-------- Records shown

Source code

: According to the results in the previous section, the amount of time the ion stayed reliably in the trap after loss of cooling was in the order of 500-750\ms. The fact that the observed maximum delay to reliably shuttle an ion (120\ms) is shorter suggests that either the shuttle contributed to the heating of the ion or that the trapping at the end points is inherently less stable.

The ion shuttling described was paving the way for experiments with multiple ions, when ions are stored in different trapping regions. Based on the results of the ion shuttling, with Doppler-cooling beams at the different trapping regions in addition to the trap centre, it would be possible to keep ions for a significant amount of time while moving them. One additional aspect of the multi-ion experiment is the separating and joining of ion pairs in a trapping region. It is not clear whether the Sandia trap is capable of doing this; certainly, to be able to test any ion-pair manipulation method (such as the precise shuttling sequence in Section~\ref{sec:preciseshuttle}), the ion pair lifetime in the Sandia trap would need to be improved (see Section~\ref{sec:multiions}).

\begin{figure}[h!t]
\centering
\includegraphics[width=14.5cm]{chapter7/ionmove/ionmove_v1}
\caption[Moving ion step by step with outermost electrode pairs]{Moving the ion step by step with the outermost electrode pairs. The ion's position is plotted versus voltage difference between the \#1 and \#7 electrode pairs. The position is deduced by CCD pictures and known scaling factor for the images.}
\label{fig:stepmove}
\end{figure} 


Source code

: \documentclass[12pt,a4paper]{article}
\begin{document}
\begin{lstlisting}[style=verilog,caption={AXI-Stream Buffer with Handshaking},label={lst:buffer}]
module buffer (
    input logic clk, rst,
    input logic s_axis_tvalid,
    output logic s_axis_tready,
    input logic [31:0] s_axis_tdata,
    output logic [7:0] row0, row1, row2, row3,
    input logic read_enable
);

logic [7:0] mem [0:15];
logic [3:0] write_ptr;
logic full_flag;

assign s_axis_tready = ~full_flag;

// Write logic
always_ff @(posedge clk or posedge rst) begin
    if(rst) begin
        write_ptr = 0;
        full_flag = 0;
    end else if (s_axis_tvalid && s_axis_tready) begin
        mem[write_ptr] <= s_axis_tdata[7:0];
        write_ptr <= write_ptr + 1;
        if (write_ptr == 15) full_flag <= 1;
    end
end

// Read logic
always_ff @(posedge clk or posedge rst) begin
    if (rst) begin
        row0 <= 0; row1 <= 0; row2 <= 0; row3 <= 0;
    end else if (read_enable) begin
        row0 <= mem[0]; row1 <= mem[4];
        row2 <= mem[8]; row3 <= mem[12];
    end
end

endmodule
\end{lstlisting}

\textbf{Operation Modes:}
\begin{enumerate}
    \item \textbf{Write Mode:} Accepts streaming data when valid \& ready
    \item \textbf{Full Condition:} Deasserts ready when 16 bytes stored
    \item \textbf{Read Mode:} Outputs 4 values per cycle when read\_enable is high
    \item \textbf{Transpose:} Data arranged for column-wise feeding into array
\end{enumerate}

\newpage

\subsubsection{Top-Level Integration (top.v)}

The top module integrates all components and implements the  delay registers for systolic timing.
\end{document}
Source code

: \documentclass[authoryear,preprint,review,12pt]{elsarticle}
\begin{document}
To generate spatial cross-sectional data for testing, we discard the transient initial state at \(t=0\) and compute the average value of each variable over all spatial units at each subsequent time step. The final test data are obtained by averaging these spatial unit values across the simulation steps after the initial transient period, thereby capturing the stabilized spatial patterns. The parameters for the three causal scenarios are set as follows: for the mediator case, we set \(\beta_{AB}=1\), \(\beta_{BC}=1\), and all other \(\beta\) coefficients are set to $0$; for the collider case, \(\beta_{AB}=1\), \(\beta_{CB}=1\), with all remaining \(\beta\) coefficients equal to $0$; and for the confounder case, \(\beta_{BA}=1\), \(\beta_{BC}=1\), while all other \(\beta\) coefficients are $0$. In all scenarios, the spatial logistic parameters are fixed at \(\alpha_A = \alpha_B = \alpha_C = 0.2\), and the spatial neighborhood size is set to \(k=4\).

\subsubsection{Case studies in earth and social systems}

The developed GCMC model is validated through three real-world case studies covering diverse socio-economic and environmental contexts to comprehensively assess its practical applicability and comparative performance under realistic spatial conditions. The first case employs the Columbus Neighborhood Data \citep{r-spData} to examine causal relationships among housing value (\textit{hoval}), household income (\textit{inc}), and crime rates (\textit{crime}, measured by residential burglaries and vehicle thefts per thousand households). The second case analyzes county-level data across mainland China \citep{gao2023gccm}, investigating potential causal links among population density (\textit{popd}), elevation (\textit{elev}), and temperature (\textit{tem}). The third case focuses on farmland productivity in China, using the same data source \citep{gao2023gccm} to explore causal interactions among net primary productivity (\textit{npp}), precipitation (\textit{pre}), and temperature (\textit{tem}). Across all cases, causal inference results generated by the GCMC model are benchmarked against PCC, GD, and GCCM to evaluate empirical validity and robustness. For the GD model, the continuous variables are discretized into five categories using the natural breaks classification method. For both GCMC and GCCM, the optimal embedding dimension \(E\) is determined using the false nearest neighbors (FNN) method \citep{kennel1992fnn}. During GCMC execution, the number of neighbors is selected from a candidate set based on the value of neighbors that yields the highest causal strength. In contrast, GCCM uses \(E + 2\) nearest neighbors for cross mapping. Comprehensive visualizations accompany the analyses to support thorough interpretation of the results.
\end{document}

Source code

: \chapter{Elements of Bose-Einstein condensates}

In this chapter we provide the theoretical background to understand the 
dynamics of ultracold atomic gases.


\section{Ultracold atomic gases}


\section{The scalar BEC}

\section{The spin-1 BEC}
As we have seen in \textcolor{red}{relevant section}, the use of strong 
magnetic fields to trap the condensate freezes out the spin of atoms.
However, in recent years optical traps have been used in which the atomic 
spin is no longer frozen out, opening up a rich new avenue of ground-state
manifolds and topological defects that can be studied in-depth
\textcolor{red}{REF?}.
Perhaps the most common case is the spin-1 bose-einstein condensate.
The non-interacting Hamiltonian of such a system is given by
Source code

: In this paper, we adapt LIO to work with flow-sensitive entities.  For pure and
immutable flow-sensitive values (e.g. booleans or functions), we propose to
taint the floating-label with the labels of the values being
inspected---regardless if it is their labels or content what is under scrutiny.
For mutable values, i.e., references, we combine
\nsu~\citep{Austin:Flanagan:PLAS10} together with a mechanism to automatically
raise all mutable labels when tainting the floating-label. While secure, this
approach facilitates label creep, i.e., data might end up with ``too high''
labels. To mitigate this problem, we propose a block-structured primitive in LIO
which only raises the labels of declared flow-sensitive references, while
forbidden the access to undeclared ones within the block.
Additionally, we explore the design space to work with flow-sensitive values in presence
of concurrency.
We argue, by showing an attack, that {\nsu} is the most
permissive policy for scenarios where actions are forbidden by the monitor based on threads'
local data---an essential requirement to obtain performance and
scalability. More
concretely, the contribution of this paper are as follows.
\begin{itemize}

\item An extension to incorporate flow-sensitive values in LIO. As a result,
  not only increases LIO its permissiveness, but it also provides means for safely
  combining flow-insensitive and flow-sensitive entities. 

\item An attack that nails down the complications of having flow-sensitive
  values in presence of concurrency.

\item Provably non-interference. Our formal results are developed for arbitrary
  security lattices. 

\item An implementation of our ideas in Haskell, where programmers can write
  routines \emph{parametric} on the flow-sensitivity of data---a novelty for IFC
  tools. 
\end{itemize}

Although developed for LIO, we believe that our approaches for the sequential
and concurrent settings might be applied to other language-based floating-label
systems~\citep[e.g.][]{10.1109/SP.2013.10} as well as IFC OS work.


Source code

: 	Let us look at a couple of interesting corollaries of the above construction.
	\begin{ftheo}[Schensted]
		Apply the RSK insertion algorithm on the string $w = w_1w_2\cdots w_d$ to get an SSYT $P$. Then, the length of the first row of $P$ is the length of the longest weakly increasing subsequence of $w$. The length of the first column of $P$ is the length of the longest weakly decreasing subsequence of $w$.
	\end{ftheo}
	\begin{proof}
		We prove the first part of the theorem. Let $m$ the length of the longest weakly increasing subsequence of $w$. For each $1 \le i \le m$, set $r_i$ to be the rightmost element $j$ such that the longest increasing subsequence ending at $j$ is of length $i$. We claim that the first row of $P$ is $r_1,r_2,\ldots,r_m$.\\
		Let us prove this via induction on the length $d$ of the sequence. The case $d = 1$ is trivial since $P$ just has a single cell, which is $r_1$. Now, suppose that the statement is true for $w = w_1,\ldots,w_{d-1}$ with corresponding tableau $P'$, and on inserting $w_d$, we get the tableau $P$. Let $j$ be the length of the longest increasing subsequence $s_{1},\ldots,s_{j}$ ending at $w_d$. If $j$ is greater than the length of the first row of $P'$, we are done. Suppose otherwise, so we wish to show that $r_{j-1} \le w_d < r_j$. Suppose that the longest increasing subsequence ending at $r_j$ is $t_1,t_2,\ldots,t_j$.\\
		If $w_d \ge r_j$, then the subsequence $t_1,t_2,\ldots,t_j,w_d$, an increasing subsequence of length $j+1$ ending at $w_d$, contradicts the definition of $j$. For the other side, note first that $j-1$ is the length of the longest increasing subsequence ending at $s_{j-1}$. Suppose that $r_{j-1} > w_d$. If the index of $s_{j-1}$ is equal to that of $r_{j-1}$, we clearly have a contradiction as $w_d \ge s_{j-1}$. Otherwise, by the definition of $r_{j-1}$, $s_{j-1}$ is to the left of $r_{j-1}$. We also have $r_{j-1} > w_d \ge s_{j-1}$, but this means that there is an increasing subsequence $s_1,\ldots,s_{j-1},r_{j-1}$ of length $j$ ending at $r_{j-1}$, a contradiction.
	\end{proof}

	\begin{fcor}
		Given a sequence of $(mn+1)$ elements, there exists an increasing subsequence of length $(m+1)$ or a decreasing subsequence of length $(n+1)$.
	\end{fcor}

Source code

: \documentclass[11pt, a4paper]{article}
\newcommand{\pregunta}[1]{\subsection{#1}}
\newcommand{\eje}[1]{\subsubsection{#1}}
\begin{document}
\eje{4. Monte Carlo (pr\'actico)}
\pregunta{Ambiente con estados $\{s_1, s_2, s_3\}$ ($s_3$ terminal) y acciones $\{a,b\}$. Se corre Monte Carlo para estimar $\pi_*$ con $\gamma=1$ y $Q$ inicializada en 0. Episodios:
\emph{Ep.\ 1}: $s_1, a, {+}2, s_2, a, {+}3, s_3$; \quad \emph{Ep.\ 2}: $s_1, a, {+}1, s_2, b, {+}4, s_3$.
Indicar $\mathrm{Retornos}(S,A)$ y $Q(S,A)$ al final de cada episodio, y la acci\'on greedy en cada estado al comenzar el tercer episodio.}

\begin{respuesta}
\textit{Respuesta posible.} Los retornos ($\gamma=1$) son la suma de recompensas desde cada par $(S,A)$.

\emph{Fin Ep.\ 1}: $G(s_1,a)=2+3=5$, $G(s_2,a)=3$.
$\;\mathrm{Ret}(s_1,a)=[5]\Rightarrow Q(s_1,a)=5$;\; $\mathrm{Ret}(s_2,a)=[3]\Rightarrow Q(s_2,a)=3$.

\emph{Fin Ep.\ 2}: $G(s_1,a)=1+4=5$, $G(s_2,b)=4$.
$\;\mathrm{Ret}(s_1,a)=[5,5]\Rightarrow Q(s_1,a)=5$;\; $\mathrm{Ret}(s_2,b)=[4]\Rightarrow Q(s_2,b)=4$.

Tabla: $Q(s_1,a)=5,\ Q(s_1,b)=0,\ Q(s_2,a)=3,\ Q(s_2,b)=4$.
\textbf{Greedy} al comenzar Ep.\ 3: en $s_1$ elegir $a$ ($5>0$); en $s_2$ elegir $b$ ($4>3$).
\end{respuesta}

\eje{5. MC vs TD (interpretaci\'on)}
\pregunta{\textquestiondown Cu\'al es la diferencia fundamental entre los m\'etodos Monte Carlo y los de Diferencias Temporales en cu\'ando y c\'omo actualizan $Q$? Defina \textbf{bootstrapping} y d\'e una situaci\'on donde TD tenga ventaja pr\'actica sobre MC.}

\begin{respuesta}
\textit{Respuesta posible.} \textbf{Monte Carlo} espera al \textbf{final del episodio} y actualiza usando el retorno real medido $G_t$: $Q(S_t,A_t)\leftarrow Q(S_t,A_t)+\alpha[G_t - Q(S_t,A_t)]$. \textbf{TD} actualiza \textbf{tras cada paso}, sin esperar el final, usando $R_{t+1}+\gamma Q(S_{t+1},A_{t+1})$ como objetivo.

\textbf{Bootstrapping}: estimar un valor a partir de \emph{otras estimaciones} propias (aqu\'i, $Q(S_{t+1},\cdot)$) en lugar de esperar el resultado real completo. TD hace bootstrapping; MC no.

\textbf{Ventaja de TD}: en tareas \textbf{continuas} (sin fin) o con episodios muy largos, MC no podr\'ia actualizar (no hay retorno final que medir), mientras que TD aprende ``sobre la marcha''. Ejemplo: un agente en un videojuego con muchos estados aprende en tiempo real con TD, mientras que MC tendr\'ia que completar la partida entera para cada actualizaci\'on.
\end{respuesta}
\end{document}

----------------

- Problem -
Reproduce, word for word and in full, only the lines above that start at the line with "The developed GCMC" and run through the line with "spin is no longer", both ends included.

- Problem solution -
The developed GCMC model is validated through three real-world case studies covering diverse socio-economic and environmental contexts to comprehensively assess its practical applicability and comparative performance under realistic spatial conditions. The first case employs the Columbus Neighborhood Data \citep{r-spData} to examine causal relationships among housing value (\textit{hoval}), household income (\textit{inc}), and crime rates (\textit{crime}, measured by residential burglaries and vehicle thefts per thousand households). The second case analyzes county-level data across mainland China \citep{gao2023gccm}, investigating potential causal links among population density (\textit{popd}), elevation (\textit{elev}), and temperature (\textit{tem}). The third case focuses on farmland productivity in China, using the same data source \citep{gao2023gccm} to explore causal interactions among net primary productivity (\textit{npp}), precipitation (\textit{pre}), and temperature (\textit{tem}). Across all cases, causal inference results generated by the GCMC model are benchmarked against PCC, GD, and GCCM to evaluate empirical validity and robustness. For the GD model, the continuous variables are discretized into five categories using the natural breaks classification method. For both GCMC and GCCM, the optimal embedding dimension \(E\) is determined using the false nearest neighbors (FNN) method \citep{kennel1992fnn}. During GCMC execution, the number of neighbors is selected from a candidate set based on the value of neighbors that yields the highest causal strength. In contrast, GCCM uses \(E + 2\) nearest neighbors for cross mapping. Comprehensive visualizations accompany the analyses to support thorough interpretation of the results.
\end{document}

Source code

: \chapter{Elements of Bose-Einstein condensates}

In this chapter we provide the theoretical background to understand the 
dynamics of ultracold atomic gases.


\section{Ultracold atomic gases}


\section{The scalar BEC}

\section{The spin-1 BEC}
As we have seen in \textcolor{red}{relevant section}, the use of strong 
magnetic fields to trap the condensate freezes out the spin of atoms.
However, in recent years optical traps have been used in which the atomic 
spin is no longer frozen out, opening up a rich new avenue of ground-state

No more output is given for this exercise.